Мы считаем первую утреннюю чашку кофе наивысшим блаженством. А в детстве смотрели на маму и думали: что-то черное, горьковатое, и как это может нравиться? Теперь кофе – необходимость: горьковатый, ароматный, свежесваренный. А у кого-то не кофе, а чай с молоком, как заваривала бабушка: обдать чайник кипятком, бросить три ложки листового чая, обязательно ложку сахара, добавить горячей воды. В кружку сначала налить молока на два пальца, затем крепкой заварки. Только так.
 
Мы вечно напеваем себе под нос, как папа. Мы, оценившие современные мировые кухни и приравнявшие ужин к импозантному куску форели с рифлеными полосками гриля на подушке из салатных листьев, 31 декабря строгаем обязательный оливье, заправляем его майонезом и сопереживаем Жене Лукашину и его Наде. Таков новогодний the must с самых давних пор.
 
Осенью ничего не можем с собой поделать, едем в лес за грибами, предвкушая, как сдвинем палкой рыжий лист и обнаружим под ним гладкую коричневую шляпку, а если повезет, найдем целую грибную поляну. С детства привитое чувство восторга перед лесными находками не дает сидеть на месте в сентябре.
 
Мы, долго убеждавшие родителей, что шесть соток – изжившее себя развлечение и никому не нужно столько огурцов, помидоров и тыкв, теперь выросли, и в пятницу вечером, как одержимые, рвемся из города на волю, к своим соткам. Холим смородиновый куст и не дышим на куст розовый, ожидая, когда распустится бутон. Радуемся всходам рукколы, поглаживаем по мелким бокам помидоры-черри, и учим своих детей бросать горошины в лунки. «Зачем ты это делаешь? Неужели интересно?» – спросит тот, кто не в теме, и мы примемся жарко объяснять, что это же свое, собственными руками выращенное. И вдруг ловим себя на мысли: «Не может быть. Я же звучу, как мама».
 
Мы, кто всегда смеялся над дедушкой, который выезжал на вокзал за три часа до поезда, теперь сами собираемся в дорогу загодя и говорим себе: уж лучше посижу в зале ожидания, зато не опоздаю на рейс.
 
Мы рисуем во время телефонных разговоров, обязательно перепроверяем газ и электроприборы перед выходом и моем посуду сразу после шумного праздника, иначе невозможно лечь спать. Потому что помнится, что в детстве это был целый ритуал: проводить гостей, перемыть посуду, фужеры, столовые приборы. Мама моет, дети насухо вытирают полотенцем, папа разбирает стол. И сейчас этот ритуал кажется таким нужным.
 
Смотрю на своего четырехлетнего сына и вижу: прямо сейчас творится и его история, в которой есть отголоски моих привычек. Вот он сидит на диване, поджав ноги. Как и его мама, он не любит сидеть ровно и прямо. И стаптывает ботинки он так же, как его папа.
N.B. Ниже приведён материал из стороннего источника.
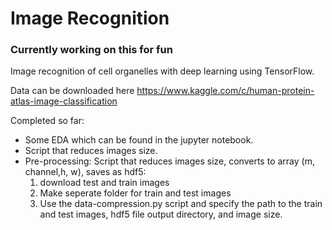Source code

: # Image Recognition

### Currently working on this for fun
Image recognition of cell organelles with deep learning using TensorFlow.


Data can be downloaded here
https://www.kaggle.com/c/human-protein-atlas-image-classification

Completed so far:
- Some EDA which can be found in the jupyter notebook.
- Script that reduces images size.
- Pre-processing: Script that reduces images size, converts to array (m, channel,h, w), saves as hdf5:
	1. download test and train images
	2. Make seperate folder for train and test images
	2. Use the data-compression.py script and specify the path to the train and test images, hdf5 file output 
	directory, and image size.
И походка у них совершенно одинаковая.
 
И пока мне не исполнится 70 или 80 больших лет (когда я не смогу так легко принимать затейливые сидячие позы?), и пока моему сыну не исполнится 70 или 80 больших лет, мы так и будем яблоками от яблони. Поджимать под себя ноги, макать пельмени в сметану, даже в теплую погоду носить дома носки, но не признавать тапочки, обязательно пить чай после еды и говорить друг другу «будь здоров», даже если чихнешь пять раз подряд.
 
Так работает семейный автопилот: мы не всегда выбираем привычки, иногда привычки выбирают нас, врастают второй натурой, становясь частью истории.